Will using HD SAE30 oil in my 14HP tractor engine cause harm, the manual says to use SAE30?


----------



## Basementgeek

Hi and welcome to TSF

"HD" probably just means heavy duty, which means nothing to me. It is still SAE30.
It is no different, so use it.

BG


----------



## MPR

According to Castrol, their HD oil is "a premium monograde oil that is engineered for greater protection from thermal breakdown." In some engines that run hot the manufacturer might recommend HD oil but if normal oil is recommended you can use either.


----------



## Basementgeek

Any good name oil should be fine, none of this discount store junk.

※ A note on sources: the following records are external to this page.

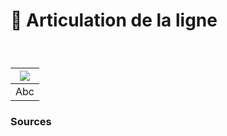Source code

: # 📶 Articulation de la ligne

  
### &nbsp;

|![](links/set-word-articulation/links/0-Mot63.gif) |
|:---:|
| Abc |



### Sources

<!-- - **Prénom Nom**  
  *Titre*, 0000 -->

<!-- [^1]: Adrian Frutiger, *Type, Sign, Symbol*, 1980 -->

I don't care what the owners manual says, I always straight 30 weight in all my small engines.

BG


----------



## MPR

I just use whatever oil is left over from filling the cars and trucks in the small engines around here, usually it's 10W-30. It doesn't seem to hurt anything -- one of the riding mowers is 30 years old and still starts on the first pull (it's always been so easy to start that I never bothered replacing the battery).


----------



## Basementgeek

Glad it works for you MPR, but I don't recommend it for a riding mower unless you are cutting grass when it is below freezing.

I just changed the oil in an old snow blower and it got straight 30.

BG


----------



## MPR

Looking at a couple of manuals, I see that my John Deere (20 HP) manual doesn't recommend any single-viscosity oil -- 10W-30 is best for the temps around here.



OMGX21821_C6

My Troy-Bilt (208 cc) manual says the same thing -- 10W-30 from -20 to 40 C.

Go with your manual's recommendations at oil change but don't be afraid to use the oil you use in your car to top off your mower, etc. later on.


----------



## Basementgeek

OK, call me old school, we all ways used 30

I found this B&S FAQ's:



> •SAE 30 40° F and higher (5° C and higher) is good for all purpose use above 40° F, use below 40° F will cause hard starting.


I am sure 10W30 will work fine, as long as it clean.

BG


----------



## k2skier

All Jap engines and the OHV Kohler's all recommend 10-30. The Generac V-twin, which is nothing more than a Vanguard B&S, takes 10-30 while the B&S takes 30w. It all depends on temperature and whether or not it has a heavy constant load.


----------



## 2and4StrokeTech

"HD" stands for High Detergent
"ND" stands for Non-Detergent

Yes HD SAE30 is perfectly fine to use in your mower.

When a manufacturer specifies SAE30 the "HD" is implied, as compared to an "ND" oil that cannot be used be used in a modern engine. If an "ND" oil is recommended the manufacturer will specify "ND" (as in many pressure washer pumps). 
Hope this helped


----------



## sawsaw

The manuals I have, some dating back a few years, show to select a multi-viscosity oil for colder temps. For instance, my Snowblower is 5w-30 below 20º. It seems logical to determine which oil to use, accordingly.


----------